## To do
Could you return every record below exactly as it stands, leaving out the pictures?

## Data provided

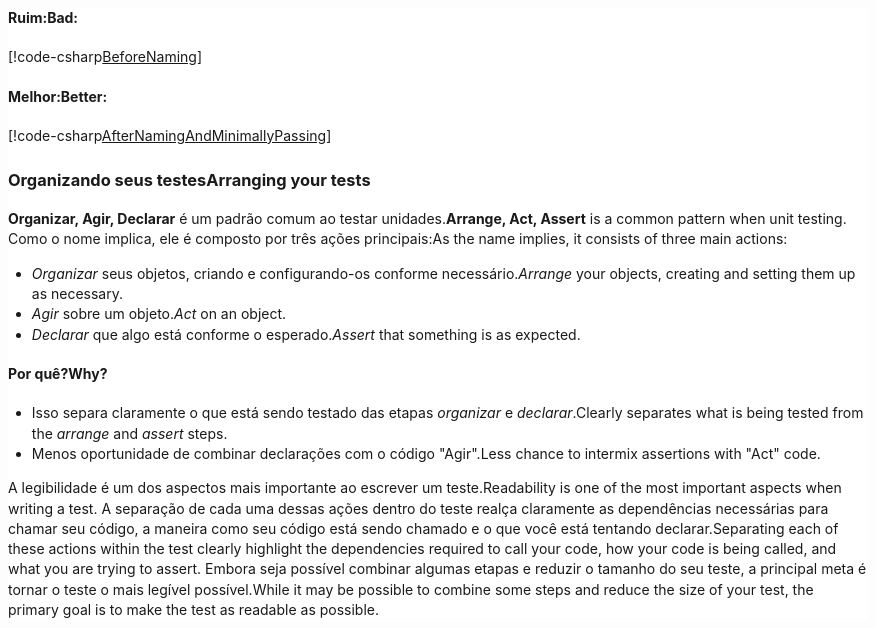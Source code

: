 #### <a name="bad"></a><span data-ttu-id="247c6-185">Ruim:</span><span class="sxs-lookup"><span data-stu-id="247c6-185">Bad:</span></span>
[!code-csharp[BeforeNaming](../../../samples/csharp/unit-testing-best-practices/before/StringCalculatorTests.cs#BeforeNaming)]

#### <a name="better"></a><span data-ttu-id="247c6-186">Melhor:</span><span class="sxs-lookup"><span data-stu-id="247c6-186">Better:</span></span>
[!code-csharp[AfterNamingAndMinimallyPassing](../../../samples/csharp/unit-testing-best-practices/after/StringCalculatorTests.cs#AfterNamingAndMinimallyPassing)]

### <a name="arranging-your-tests"></a><span data-ttu-id="247c6-187">Organizando seus testes</span><span class="sxs-lookup"><span data-stu-id="247c6-187">Arranging your tests</span></span>
<span data-ttu-id="247c6-188">**Organizar, Agir, Declarar** é um padrão comum ao testar unidades.</span><span class="sxs-lookup"><span data-stu-id="247c6-188">**Arrange, Act, Assert** is a common pattern when unit testing.</span></span> <span data-ttu-id="247c6-189">Como o nome implica, ele é composto por três ações principais:</span><span class="sxs-lookup"><span data-stu-id="247c6-189">As the name implies, it consists of three main actions:</span></span>

- <span data-ttu-id="247c6-190">*Organizar* seus objetos, criando e configurando-os conforme necessário.</span><span class="sxs-lookup"><span data-stu-id="247c6-190">*Arrange* your objects, creating and setting them up as necessary.</span></span>
- <span data-ttu-id="247c6-191">*Agir* sobre um objeto.</span><span class="sxs-lookup"><span data-stu-id="247c6-191">*Act* on an object.</span></span>
- <span data-ttu-id="247c6-192">*Declarar* que algo está conforme o esperado.</span><span class="sxs-lookup"><span data-stu-id="247c6-192">*Assert* that something is as expected.</span></span>

#### <a name="why"></a><span data-ttu-id="247c6-193">Por quê?</span><span class="sxs-lookup"><span data-stu-id="247c6-193">Why?</span></span>

- <span data-ttu-id="247c6-194">Isso separa claramente o que está sendo testado das etapas *organizar* e *declarar*.</span><span class="sxs-lookup"><span data-stu-id="247c6-194">Clearly separates what is being tested from the *arrange* and *assert* steps.</span></span>
- <span data-ttu-id="247c6-195">Menos oportunidade de combinar declarações com o código "Agir".</span><span class="sxs-lookup"><span data-stu-id="247c6-195">Less chance to intermix assertions with "Act" code.</span></span>

<span data-ttu-id="247c6-196">A legibilidade é um dos aspectos mais importante ao escrever um teste.</span><span class="sxs-lookup"><span data-stu-id="247c6-196">Readability is one of the most important aspects when writing a test.</span></span> <span data-ttu-id="247c6-197">A separação de cada uma dessas ações dentro do teste realça claramente as dependências necessárias para chamar seu código, a maneira como seu código está sendo chamado e o que você está tentando declarar.</span><span class="sxs-lookup"><span data-stu-id="247c6-197">Separating each of these actions within the test clearly highlight the dependencies required to call your code, how your code is being called, and what you are trying to assert.</span></span> <span data-ttu-id="247c6-198">Embora seja possível combinar algumas etapas e reduzir o tamanho do seu teste, a principal meta é tornar o teste o mais legível possível.</span><span class="sxs-lookup"><span data-stu-id="247c6-198">While it may be possible to combine some steps and reduce the size of your test, the primary goal is to make the test as readable as possible.</span></span>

## Solution for this task
Source code

: #### <a name="bad"></a><span data-ttu-id="247c6-185">Ruim:</span><span class="sxs-lookup"><span data-stu-id="247c6-185">Bad:</span></span>
[!code-csharp[BeforeNaming](../../../samples/csharp/unit-testing-best-practices/before/StringCalculatorTests.cs#BeforeNaming)]

#### <a name="better"></a><span data-ttu-id="247c6-186">Melhor:</span><span class="sxs-lookup"><span data-stu-id="247c6-186">Better:</span></span>
[!code-csharp[AfterNamingAndMinimallyPassing](../../../samples/csharp/unit-testing-best-practices/after/StringCalculatorTests.cs#AfterNamingAndMinimallyPassing)]

### <a name="arranging-your-tests"></a><span data-ttu-id="247c6-187">Organizando seus testes</span><span class="sxs-lookup"><span data-stu-id="247c6-187">Arranging your tests</span></span>
<span data-ttu-id="247c6-188">**Organizar, Agir, Declarar** é um padrão comum ao testar unidades.</span><span class="sxs-lookup"><span data-stu-id="247c6-188">**Arrange, Act, Assert** is a common pattern when unit testing.</span></span> <span data-ttu-id="247c6-189">Como o nome implica, ele é composto por três ações principais:</span><span class="sxs-lookup"><span data-stu-id="247c6-189">As the name implies, it consists of three main actions:</span></span>

- <span data-ttu-id="247c6-190">*Organizar* seus objetos, criando e configurando-os conforme necessário.</span><span class="sxs-lookup"><span data-stu-id="247c6-190">*Arrange* your objects, creating and setting them up as necessary.</span></span>
- <span data-ttu-id="247c6-191">*Agir* sobre um objeto.</span><span class="sxs-lookup"><span data-stu-id="247c6-191">*Act* on an object.</span></span>
- <span data-ttu-id="247c6-192">*Declarar* que algo está conforme o esperado.</span><span class="sxs-lookup"><span data-stu-id="247c6-192">*Assert* that something is as expected.</span></span>

#### <a name="why"></a><span data-ttu-id="247c6-193">Por quê?</span><span class="sxs-lookup"><span data-stu-id="247c6-193">Why?</span></span>

- <span data-ttu-id="247c6-194">Isso separa claramente o que está sendo testado das etapas *organizar* e *declarar*.</span><span class="sxs-lookup"><span data-stu-id="247c6-194">Clearly separates what is being tested from the *arrange* and *assert* steps.</span></span>
- <span data-ttu-id="247c6-195">Menos oportunidade de combinar declarações com o código "Agir".</span><span class="sxs-lookup"><span data-stu-id="247c6-195">Less chance to intermix assertions with "Act" code.</span></span>

<span data-ttu-id="247c6-196">A legibilidade é um dos aspectos mais importante ao escrever um teste.</span><span class="sxs-lookup"><span data-stu-id="247c6-196">Readability is one of the most important aspects when writing a test.</span></span> <span data-ttu-id="247c6-197">A separação de cada uma dessas ações dentro do teste realça claramente as dependências necessárias para chamar seu código, a maneira como seu código está sendo chamado e o que você está tentando declarar.</span><span class="sxs-lookup"><span data-stu-id="247c6-197">Separating each of these actions within the test clearly highlight the dependencies required to call your code, how your code is being called, and what you are trying to assert.</span></span> <span data-ttu-id="247c6-198">Embora seja possível combinar algumas etapas e reduzir o tamanho do seu teste, a principal meta é tornar o teste o mais legível possível.</span><span class="sxs-lookup"><span data-stu-id="247c6-198">While it may be possible to combine some steps and reduce the size of your test, the primary goal is to make the test as readable as possible.</span></span>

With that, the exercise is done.